- TASK: Go through the listing below and retype exactly the lines starting at the one with "Uporabniški umesnik za" and ending at the one with "# Jupyter Notebooks", skipping pictures.
*** Begin section ***
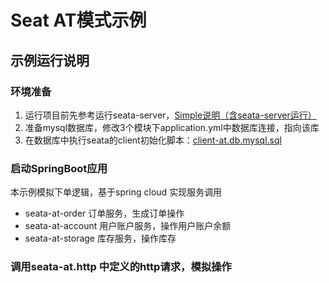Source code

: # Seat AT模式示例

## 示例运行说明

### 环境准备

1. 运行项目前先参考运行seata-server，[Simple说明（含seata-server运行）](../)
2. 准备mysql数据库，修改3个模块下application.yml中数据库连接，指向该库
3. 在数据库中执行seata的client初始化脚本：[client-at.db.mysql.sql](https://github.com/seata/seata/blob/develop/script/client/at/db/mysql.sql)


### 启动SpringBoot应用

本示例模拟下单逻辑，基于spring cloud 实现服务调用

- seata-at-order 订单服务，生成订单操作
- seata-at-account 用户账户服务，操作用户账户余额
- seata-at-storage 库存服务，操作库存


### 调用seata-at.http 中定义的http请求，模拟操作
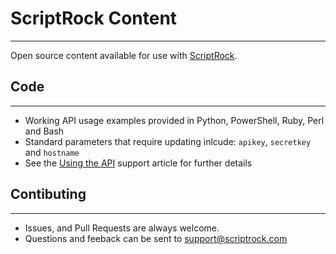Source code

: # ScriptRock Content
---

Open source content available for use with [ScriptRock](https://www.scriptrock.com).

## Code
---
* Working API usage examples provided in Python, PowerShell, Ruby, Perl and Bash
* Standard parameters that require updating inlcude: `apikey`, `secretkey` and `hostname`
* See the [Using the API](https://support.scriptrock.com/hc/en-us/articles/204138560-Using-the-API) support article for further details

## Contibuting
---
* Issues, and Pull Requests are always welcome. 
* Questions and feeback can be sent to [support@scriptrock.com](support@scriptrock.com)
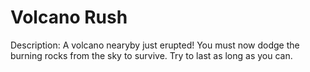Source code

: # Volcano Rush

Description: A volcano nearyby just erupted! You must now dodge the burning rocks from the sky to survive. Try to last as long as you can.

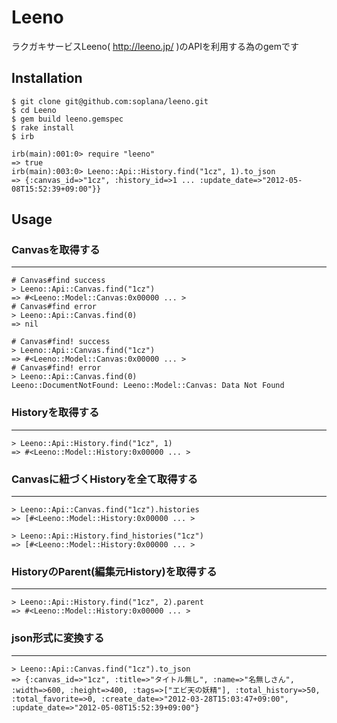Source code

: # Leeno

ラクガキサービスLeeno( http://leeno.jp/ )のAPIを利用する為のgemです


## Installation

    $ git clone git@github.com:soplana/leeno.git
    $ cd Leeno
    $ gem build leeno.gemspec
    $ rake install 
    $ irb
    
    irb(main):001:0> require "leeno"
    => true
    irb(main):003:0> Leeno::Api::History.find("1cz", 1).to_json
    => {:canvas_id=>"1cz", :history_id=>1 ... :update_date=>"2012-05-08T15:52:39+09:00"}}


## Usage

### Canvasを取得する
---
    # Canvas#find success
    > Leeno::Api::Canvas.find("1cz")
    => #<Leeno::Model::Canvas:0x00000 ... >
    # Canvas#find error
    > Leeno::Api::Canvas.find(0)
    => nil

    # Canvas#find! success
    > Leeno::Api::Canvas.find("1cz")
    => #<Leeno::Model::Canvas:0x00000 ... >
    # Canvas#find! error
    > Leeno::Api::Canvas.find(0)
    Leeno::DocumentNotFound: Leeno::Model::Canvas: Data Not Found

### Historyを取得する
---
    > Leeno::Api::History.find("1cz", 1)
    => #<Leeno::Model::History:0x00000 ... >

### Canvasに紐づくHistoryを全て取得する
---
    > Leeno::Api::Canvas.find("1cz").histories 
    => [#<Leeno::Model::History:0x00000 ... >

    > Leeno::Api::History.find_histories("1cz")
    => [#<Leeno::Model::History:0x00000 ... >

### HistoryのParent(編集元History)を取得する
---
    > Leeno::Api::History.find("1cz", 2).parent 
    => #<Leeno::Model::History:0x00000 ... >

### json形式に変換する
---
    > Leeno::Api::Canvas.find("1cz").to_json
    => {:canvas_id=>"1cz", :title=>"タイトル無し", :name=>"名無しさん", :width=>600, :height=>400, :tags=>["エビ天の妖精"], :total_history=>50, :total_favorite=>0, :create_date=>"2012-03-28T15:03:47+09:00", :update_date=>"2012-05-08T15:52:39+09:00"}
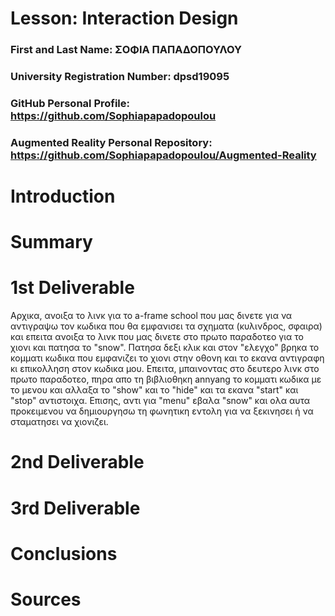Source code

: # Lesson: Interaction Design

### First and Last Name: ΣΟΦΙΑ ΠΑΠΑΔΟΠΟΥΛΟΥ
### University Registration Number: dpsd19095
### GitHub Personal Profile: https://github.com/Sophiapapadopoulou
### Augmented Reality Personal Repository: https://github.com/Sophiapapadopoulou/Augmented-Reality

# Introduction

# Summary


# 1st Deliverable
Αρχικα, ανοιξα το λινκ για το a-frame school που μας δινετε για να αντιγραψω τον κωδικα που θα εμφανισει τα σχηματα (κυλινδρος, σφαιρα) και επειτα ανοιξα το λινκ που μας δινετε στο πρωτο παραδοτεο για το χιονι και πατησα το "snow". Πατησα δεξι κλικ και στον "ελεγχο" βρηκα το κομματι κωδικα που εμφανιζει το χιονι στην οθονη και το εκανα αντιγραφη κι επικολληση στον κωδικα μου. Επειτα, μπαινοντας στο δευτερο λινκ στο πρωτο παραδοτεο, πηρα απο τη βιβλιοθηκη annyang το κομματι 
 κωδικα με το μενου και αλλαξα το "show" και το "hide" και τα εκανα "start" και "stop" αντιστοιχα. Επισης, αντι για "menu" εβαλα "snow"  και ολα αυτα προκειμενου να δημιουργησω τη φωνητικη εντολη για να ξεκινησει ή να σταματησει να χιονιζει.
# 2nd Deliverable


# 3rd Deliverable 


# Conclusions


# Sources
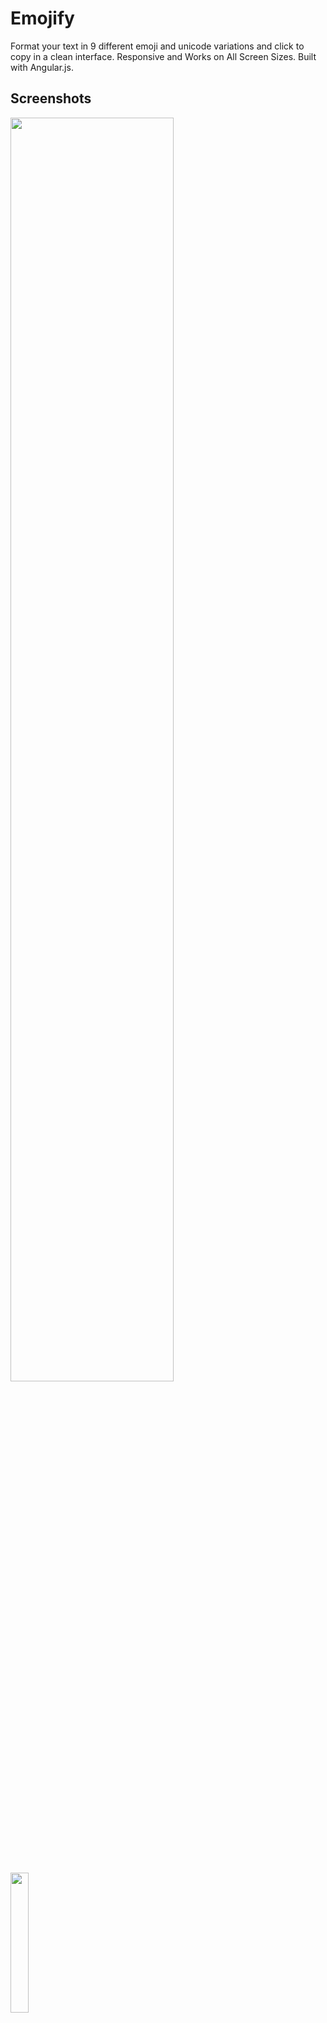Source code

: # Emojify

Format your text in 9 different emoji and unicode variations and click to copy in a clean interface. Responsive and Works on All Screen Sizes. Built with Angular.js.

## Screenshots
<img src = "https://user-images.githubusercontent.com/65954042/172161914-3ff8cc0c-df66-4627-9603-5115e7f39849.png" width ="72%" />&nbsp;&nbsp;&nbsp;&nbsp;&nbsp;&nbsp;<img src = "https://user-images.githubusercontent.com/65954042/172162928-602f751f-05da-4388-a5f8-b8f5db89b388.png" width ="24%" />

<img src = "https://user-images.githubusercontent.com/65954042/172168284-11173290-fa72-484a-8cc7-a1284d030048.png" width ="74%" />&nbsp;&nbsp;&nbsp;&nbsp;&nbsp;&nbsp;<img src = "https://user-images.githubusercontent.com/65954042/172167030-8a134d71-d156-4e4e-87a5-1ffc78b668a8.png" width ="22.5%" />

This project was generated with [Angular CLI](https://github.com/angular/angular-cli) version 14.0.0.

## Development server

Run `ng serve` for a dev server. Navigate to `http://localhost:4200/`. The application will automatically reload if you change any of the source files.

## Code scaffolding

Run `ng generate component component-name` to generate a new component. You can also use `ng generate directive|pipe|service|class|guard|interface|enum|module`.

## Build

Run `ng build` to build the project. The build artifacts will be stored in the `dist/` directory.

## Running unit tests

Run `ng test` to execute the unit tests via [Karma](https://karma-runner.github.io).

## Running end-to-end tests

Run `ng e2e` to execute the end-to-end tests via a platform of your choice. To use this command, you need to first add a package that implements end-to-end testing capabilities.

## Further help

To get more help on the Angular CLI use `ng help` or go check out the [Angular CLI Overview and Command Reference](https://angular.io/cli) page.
*** End section ***
*** Begin section ***
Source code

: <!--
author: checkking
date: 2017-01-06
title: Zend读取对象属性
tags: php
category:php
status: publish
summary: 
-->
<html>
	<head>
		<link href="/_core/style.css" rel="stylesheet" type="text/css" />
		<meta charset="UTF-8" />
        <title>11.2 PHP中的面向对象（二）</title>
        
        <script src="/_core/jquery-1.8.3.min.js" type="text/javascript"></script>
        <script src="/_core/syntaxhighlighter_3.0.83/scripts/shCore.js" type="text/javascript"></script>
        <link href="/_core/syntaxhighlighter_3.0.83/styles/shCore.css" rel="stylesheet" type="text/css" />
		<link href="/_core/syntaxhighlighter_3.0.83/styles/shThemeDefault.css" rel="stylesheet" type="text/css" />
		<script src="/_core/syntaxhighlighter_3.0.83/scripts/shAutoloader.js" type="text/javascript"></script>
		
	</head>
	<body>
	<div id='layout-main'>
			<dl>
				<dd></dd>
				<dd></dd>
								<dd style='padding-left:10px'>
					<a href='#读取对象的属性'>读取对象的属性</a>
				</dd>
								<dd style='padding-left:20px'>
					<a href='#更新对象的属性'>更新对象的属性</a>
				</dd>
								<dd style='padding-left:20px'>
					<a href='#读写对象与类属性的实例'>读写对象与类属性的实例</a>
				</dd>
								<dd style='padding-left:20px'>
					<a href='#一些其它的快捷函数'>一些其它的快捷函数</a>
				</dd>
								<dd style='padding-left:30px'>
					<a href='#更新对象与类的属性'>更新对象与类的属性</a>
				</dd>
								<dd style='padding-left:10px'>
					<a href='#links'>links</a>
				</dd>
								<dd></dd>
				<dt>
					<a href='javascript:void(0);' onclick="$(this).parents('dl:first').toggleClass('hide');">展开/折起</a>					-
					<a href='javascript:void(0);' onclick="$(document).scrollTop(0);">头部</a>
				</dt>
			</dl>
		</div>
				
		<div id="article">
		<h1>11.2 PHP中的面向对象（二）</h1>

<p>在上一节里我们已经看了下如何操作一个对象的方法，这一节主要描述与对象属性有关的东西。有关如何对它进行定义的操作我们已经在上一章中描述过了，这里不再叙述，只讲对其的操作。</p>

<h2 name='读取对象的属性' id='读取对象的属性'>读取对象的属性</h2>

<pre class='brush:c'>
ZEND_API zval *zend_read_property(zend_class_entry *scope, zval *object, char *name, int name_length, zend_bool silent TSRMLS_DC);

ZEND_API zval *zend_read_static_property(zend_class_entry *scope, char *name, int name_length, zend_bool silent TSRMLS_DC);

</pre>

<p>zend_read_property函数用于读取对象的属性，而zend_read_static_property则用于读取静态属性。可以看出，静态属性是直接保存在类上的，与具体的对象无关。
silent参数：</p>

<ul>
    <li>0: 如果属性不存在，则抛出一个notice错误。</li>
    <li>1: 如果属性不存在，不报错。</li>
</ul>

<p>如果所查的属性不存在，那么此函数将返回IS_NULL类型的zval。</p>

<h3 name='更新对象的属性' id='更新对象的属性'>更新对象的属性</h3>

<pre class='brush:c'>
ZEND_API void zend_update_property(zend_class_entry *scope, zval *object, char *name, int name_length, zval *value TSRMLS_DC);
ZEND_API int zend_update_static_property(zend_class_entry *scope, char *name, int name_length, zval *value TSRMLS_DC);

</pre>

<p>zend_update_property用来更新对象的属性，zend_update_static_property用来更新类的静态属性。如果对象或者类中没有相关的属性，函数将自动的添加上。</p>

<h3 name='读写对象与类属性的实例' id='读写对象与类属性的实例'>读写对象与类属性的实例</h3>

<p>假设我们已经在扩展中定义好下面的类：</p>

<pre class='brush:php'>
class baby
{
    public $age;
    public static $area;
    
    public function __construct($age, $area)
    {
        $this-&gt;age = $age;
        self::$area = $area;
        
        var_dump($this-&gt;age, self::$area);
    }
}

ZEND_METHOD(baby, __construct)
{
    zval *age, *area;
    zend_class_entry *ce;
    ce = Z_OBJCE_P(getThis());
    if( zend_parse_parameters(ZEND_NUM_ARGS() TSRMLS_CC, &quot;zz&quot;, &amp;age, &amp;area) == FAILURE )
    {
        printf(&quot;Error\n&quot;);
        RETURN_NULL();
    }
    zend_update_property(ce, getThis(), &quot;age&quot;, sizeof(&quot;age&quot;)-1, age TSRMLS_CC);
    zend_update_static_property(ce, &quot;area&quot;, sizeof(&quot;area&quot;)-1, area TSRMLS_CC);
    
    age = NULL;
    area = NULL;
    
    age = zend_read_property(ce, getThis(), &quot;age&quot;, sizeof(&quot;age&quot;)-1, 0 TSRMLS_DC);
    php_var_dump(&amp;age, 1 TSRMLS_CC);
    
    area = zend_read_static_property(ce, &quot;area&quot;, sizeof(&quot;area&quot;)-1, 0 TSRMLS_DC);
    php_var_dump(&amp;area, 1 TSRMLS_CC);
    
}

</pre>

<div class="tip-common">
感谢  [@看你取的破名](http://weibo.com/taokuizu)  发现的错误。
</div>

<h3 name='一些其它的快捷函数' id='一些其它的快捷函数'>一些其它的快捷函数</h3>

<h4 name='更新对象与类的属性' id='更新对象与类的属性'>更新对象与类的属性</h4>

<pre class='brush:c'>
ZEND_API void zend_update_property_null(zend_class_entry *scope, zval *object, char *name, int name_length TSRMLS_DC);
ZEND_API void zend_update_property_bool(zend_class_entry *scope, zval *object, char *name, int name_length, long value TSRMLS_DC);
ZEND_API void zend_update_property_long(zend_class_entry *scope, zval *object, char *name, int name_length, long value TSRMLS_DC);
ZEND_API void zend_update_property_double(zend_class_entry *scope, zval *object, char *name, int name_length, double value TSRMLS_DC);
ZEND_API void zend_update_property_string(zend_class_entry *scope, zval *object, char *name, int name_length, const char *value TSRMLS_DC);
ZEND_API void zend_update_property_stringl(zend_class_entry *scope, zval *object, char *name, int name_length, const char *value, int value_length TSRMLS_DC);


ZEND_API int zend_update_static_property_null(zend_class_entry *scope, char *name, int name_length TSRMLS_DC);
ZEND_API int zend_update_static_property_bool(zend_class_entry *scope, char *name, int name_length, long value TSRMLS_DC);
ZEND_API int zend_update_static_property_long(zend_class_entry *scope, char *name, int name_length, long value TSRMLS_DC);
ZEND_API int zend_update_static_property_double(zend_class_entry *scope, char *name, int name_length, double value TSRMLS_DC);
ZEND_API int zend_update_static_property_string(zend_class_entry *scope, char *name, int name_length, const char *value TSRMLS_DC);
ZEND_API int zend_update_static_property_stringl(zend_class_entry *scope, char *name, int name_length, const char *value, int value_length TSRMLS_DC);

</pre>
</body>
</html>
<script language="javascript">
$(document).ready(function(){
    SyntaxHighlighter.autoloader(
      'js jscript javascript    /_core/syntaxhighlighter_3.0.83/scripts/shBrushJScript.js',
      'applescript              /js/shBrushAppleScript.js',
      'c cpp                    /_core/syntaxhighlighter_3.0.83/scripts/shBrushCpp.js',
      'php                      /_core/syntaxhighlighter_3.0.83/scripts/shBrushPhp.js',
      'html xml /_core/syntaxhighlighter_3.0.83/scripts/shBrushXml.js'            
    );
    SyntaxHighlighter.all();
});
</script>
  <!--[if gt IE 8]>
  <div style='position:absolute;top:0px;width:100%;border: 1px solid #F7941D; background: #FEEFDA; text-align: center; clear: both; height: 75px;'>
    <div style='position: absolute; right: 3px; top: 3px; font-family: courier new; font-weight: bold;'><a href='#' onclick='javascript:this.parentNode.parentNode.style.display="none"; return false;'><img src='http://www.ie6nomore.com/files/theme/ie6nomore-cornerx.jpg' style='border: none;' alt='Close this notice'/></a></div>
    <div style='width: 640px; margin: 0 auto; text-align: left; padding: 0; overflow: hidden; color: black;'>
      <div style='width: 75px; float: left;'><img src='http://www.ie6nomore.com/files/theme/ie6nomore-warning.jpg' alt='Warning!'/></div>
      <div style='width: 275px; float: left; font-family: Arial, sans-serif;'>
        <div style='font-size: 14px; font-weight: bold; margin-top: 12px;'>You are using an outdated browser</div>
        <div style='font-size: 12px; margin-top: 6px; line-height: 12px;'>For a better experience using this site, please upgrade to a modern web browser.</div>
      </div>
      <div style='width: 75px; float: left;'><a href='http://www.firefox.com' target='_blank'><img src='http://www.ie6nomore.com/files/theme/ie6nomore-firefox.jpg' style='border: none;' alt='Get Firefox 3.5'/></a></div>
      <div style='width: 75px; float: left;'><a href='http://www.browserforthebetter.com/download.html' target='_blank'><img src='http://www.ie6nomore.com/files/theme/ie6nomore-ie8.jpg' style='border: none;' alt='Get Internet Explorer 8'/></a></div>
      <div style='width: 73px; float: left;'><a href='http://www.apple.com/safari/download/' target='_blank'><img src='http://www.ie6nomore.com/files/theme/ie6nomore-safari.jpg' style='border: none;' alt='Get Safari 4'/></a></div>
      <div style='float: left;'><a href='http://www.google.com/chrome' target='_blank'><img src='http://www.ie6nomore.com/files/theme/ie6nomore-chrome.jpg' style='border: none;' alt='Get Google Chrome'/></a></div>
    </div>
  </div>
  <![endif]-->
*** End section ***
*** Begin section ***
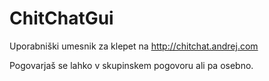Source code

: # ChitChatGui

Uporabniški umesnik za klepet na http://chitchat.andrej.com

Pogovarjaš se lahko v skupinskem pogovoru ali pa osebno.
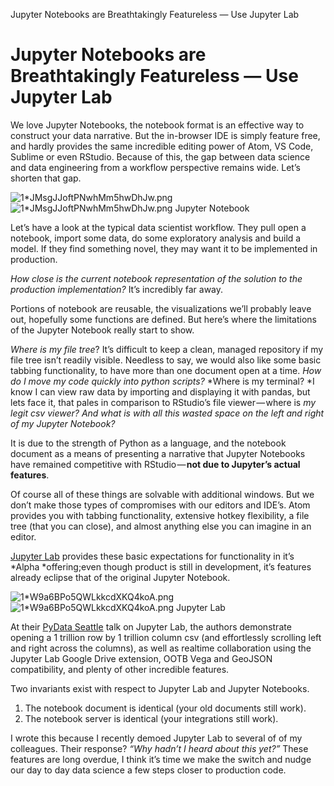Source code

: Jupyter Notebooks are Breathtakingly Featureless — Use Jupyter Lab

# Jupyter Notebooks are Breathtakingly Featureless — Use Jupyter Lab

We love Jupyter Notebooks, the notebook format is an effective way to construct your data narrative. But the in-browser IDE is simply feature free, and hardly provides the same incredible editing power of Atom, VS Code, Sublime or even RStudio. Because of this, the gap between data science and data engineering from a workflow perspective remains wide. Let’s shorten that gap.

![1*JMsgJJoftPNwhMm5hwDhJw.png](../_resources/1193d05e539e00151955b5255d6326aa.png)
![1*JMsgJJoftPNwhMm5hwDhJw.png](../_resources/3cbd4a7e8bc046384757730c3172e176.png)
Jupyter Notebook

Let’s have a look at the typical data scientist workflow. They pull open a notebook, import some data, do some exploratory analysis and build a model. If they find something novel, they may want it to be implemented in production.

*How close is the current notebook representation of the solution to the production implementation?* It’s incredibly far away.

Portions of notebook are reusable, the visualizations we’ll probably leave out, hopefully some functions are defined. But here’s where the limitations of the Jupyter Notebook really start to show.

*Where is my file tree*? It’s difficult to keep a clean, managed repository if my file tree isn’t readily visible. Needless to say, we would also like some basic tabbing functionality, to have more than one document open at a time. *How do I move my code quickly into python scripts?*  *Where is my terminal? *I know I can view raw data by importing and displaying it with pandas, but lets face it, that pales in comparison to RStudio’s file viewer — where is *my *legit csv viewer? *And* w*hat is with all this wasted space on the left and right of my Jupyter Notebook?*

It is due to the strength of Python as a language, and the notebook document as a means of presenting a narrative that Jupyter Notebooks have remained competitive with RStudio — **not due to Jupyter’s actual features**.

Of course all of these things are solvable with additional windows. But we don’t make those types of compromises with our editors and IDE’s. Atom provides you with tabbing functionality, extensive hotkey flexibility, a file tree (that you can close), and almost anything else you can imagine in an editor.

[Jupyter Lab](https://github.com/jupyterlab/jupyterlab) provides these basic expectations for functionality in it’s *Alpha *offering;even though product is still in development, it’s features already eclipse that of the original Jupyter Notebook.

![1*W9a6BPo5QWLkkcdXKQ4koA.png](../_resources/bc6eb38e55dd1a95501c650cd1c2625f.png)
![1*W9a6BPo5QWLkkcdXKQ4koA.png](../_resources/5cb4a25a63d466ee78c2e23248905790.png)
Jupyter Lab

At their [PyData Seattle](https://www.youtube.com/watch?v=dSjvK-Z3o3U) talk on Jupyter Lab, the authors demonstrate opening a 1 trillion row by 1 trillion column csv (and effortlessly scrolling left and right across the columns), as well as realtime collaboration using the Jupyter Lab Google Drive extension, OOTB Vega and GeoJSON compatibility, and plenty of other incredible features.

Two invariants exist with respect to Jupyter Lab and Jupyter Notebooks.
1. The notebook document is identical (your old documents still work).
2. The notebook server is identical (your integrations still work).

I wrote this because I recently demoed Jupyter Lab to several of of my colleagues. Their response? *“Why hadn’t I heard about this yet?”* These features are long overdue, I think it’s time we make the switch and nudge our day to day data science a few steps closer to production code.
*** End section ***
- REPLY TO THE TASK:
Uporabniški umesnik za klepet na http://chitchat.andrej.com

Pogovarjaš se lahko v skupinskem pogovoru ali pa osebno.
Source code

: Jupyter Notebooks are Breathtakingly Featureless — Use Jupyter Lab

# Jupyter Notebooks are Breathtakingly Featureless — Use Jupyter Lab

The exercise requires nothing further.